Figure 7 shows the relationships between the degree of graphitization of petroleum coke and pitch coke and electrochemical performances. It is evident from Table 2, Table 3 and Table 4 and Figure 7 that the degree of graphitization (1-P) and first charge-discharge efficiency are directly related. It also proves that the reduction of the degree of disorder (i.e., the increase degree of graphitization) is good for insertion or deinsertion of lithium ions in the graphite intercalation [12] and decreasing the irreversible capacity of the carbon anode [13].
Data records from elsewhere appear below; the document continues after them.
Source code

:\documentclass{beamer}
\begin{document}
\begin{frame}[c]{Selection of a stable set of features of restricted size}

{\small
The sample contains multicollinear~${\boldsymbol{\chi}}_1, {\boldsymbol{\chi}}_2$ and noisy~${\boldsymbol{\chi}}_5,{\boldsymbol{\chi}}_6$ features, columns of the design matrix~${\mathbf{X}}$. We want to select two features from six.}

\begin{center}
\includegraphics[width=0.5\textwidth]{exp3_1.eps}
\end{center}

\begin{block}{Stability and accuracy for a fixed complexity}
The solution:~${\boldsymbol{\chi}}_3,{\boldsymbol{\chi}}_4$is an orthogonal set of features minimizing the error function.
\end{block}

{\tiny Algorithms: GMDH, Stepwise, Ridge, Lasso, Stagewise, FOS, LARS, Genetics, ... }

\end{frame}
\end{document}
The degrees of disorder and lithium performances of petroleum coke and pitch coke at different temperatures are shown in

Table 5. The degree of disorder and lithium performance of petroleum coke and pitch coke at different heat treatment temperatures.

Categories	PR (%)	Pd002 (%)	P1 (%)	P2 (%)	Charge/Discharge Capacity (mAh/g)	The First Charge-Discharge Efficiency (%)
PC18	21.76	71.27	-	-	179.8/210.0	85.6
PC20	21.22	61.74	-	-	190.3/220.8	86.2
PC22	14.56	22.99	102.22	31.61	272.9/303.9	89.8
PC24	12.47	15.86	115.22	27.76	293.6/323.3	90.8
PC26	10.64	10.95	76.58	22.70	309.8/341.6	90.7
PC28	9.36	10.5	60.41	19.59	316.4/348.1	90.9
TC18	21.01	73.23	-	-	175.8/196.6	89.4
TC20	18.37	38.22	-	44.88	234.6/255.8	91.7
TC22	14.85	20.92	157.74	27.28	285.4/308.9	92.4
TC24	14.4	15.92	118.02	21.17	305.1/330.6	92.3
TC26	11.62	13.49	80.21	19.32	318.3/342.6	92.9
TC28	9.07	11.81	67.5	18.26	321.7/344.8	93.3

and the charge-discharge capacity graph of lithium battery can be referred to in Figure S1 of the supplementary data. It can be seen from Table 5 that with an increase in temperature, the degree of disorder using different characterization methods showed a decreasing trend. The degree of disorder determined at 2600 °C by Langford and used by Li et al. showed that P₁ is still greater than 100%. At temperatures above 2800 °C, the treatment, P₁, is still not less than 60%. Microcrystalline structures cannot characterize the degree of disorder in actual experimental samples.

4. Conclusions

(1). This paper improves the method for calculating stack faulting of graphite by XRD. It provides an improved formula, which was used to calculate the degree of disorder of two cokes and has a wide processing temperature range. The two kinds of anode materials have different structure transition temperatures obtained by the improved method. The transition temperatures of pitch coke and petroleum coke are 2000 °C and 2200 °C, respectively.

(2). Qualitative TEM and Raman spectroscopic results support the layer fault calculation for anode materials.

(3). XRD analysis provided a complete calculation of the degree of disorder for the carbon anode materials of lithium. It proposed a stacking model and data processing method, which is based on using (112) planes to calculate the degree of stacking disorder. The analytical method to calculate the degree of disorder of 2H-graphite correlated well with electrochemical properties and supported the results proposed by this paper.

(4). The proposed method for calculation of stacking disorder degree of hexagonal graphite can provide credible results when credible FWHM data of (112) crystal plane and other parameters are obtained.